This review will delve into the inherent connections and distinctions of CO2-directed conversion in ECO2RR and CO2 batteries, in terms of product types, catalyst selection, catalytic mechanisms, and electrochemical performances, while proposing a benchmarking framework for the evaluation of CO2 batteries and innovative CO2 battery configurations for practical applications.
ABSTRACT
Renewable electricity storage coupled with CO2 conversion (power-to-X) has emerged as a fantastic means for reconciling energy demand and CO2 mitigation issues. To successfully implement such approaches, directional CO2 conversion is a crucial prerequisite, making it a pivotal research area. Thereinto, direct electrolysis of CO2 (power-to-chemicals), while far from being commercially successful, has achieved substantial progress in selectivity and conversion rate for certain chemicals. Metal–CO2 (M-CO2) batteries can integrate several energy conversion pathways (power-to-metal paired with metal-to-power and/or metal-to-chemicals); however, their progress remains limited, particularly for directional generation of valuable chemicals. Meanwhile, the lack of understanding and benchmarking across materials and performances hinders rational evaluation and technology advancement of M-CO2 batteries.
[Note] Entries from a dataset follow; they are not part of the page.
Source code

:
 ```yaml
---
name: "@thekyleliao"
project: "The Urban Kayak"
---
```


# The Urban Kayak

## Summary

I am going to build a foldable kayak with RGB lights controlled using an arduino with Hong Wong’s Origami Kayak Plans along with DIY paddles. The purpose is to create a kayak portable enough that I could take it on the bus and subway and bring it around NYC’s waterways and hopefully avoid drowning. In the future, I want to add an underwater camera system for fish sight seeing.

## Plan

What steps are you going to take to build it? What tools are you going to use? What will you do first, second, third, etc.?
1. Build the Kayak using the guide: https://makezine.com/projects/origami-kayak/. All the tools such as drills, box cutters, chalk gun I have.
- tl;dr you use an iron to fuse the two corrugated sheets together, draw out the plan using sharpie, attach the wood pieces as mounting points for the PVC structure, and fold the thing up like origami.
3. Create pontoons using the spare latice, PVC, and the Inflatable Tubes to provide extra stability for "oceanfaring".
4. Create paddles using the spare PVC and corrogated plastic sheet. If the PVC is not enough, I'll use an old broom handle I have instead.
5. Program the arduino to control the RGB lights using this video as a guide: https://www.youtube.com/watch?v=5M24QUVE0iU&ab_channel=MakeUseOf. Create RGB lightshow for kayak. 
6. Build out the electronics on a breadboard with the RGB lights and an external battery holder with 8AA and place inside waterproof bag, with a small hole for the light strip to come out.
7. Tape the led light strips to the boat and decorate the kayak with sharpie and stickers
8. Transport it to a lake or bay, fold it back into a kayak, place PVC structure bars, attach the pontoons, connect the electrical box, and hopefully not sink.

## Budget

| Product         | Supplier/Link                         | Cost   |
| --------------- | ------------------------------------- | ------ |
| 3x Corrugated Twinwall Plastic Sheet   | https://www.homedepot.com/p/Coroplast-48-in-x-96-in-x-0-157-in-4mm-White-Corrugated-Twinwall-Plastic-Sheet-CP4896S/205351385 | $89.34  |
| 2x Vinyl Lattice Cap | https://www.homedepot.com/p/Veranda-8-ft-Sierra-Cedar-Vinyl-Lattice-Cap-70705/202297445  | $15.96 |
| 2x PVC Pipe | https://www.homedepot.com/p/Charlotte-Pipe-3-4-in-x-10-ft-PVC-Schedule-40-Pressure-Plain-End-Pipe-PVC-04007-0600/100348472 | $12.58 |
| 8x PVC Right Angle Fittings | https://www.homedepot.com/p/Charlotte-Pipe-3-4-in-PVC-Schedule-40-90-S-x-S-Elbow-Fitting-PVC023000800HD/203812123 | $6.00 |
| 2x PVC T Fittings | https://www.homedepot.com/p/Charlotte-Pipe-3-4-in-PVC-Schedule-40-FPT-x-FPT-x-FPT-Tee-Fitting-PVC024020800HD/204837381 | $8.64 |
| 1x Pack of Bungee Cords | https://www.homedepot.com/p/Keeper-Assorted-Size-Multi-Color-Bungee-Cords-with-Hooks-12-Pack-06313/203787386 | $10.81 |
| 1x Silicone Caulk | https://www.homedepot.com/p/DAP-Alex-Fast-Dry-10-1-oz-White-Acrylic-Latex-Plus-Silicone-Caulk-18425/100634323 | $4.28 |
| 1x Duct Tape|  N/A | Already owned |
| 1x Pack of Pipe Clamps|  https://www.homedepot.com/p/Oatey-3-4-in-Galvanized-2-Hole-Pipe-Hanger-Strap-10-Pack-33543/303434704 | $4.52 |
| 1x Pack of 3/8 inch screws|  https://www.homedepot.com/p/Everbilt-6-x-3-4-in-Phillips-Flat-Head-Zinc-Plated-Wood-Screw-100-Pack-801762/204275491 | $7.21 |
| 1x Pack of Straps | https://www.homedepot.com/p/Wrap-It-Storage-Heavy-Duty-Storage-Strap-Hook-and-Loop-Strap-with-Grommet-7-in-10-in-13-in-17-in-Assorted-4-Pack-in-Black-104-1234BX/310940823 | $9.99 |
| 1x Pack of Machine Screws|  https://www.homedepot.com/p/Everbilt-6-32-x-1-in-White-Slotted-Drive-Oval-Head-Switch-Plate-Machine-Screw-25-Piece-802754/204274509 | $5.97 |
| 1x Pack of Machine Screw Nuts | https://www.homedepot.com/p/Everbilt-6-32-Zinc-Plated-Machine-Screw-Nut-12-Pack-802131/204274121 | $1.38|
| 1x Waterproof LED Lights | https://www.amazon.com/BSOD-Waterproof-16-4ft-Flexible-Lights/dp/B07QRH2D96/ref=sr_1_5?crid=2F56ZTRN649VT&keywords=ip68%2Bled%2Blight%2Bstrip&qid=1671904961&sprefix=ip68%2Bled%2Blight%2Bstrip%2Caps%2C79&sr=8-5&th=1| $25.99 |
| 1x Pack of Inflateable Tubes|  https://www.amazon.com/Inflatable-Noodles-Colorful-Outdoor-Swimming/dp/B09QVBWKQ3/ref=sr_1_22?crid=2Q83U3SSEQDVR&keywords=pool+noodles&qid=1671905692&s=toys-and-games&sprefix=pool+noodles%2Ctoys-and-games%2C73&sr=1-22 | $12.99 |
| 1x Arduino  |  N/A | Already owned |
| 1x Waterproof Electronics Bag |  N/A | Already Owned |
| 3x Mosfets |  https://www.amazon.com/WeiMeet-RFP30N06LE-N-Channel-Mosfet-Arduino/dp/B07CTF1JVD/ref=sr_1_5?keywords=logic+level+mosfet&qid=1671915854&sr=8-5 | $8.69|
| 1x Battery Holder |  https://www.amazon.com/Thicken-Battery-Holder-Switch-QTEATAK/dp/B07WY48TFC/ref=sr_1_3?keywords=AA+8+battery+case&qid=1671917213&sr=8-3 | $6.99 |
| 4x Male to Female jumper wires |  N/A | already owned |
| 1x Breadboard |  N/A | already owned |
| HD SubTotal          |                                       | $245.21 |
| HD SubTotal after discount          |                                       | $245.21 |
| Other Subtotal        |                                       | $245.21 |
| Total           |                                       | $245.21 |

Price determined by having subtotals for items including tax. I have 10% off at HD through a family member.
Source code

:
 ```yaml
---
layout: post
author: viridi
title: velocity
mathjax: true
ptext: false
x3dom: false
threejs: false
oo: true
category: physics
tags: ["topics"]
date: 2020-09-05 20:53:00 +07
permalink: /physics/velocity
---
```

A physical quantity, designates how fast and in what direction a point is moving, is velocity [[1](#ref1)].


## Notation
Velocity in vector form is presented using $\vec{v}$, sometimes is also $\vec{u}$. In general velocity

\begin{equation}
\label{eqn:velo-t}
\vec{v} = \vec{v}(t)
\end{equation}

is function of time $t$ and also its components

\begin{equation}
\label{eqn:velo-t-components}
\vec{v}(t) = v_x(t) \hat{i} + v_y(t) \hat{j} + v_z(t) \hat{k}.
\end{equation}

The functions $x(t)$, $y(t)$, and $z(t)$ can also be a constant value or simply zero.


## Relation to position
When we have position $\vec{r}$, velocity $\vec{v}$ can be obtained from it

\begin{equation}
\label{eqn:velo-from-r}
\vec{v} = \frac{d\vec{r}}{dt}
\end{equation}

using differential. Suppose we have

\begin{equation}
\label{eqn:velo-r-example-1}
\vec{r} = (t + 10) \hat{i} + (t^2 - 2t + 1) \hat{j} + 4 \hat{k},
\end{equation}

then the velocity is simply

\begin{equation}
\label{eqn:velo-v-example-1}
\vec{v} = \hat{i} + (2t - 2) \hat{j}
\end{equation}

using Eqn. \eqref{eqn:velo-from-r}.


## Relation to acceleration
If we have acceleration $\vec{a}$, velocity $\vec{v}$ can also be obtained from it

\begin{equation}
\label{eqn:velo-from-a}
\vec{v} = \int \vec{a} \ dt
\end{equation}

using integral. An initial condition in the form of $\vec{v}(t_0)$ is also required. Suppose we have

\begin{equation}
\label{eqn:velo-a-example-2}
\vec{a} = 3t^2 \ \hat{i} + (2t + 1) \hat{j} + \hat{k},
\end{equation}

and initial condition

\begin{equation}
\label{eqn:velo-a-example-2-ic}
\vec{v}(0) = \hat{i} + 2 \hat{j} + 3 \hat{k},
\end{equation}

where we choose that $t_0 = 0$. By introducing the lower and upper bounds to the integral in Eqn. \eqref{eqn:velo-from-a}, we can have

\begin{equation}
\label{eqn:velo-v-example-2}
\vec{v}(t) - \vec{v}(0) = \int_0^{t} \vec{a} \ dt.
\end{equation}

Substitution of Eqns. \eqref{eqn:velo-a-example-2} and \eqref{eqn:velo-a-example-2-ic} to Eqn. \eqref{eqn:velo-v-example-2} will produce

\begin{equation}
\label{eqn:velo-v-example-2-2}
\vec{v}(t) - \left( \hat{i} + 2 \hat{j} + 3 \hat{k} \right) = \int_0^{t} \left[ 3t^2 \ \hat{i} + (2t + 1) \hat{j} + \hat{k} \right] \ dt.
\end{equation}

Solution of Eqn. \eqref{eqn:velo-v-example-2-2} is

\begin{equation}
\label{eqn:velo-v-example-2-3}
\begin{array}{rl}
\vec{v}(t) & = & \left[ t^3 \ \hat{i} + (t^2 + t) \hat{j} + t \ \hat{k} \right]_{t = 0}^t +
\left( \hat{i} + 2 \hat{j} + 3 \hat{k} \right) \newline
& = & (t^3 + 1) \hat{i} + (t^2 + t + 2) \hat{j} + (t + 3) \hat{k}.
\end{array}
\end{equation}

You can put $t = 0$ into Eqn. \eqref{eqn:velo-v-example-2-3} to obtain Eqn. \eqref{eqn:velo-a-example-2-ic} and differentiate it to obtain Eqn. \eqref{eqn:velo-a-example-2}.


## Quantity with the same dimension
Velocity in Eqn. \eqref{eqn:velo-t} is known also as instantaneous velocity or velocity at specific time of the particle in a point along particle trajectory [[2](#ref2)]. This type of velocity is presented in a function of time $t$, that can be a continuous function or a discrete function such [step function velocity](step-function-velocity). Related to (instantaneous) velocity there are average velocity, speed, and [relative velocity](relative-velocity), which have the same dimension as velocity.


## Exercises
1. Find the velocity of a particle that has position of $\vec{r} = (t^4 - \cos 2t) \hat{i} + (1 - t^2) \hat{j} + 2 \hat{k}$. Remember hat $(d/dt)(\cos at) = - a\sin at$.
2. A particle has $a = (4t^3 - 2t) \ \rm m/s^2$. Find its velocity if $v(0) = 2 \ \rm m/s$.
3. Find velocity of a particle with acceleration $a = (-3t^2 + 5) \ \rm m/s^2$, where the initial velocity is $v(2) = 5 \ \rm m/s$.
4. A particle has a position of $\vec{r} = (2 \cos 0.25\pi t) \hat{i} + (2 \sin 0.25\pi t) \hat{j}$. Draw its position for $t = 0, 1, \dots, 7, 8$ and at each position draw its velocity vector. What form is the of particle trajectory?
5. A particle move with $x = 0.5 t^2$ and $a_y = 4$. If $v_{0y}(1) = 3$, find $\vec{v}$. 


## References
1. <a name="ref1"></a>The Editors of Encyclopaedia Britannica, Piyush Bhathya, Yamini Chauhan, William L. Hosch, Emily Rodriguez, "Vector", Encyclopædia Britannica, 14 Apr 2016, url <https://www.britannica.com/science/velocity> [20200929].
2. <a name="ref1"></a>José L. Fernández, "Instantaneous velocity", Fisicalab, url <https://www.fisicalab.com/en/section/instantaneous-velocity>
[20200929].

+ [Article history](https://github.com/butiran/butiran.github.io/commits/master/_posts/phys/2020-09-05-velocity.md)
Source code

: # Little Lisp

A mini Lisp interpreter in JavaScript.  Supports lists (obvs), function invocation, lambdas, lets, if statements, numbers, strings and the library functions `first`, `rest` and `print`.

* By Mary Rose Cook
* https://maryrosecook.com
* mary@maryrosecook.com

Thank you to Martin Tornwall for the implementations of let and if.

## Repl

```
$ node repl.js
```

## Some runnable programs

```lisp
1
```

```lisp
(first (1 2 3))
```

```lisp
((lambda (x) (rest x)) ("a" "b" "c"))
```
Herein, we explore the critical elements required to achieve directional CO2 conversion in M-CO2 battery by comparing with direct electrocatalytic CO2 reduction technology, building from fundamental chemistry concepts and issues, basis of materials design and product selectivity, to device-level considerations that facilitate high practical energy and power density, as well as long-duration conversion and storage. The emphasis lies on how to rationally design a precise catalyst and configuration for M-CO2 batteries, with the expectation that forward-looking insights will inspire top-notch investigations and engage various sectors of society.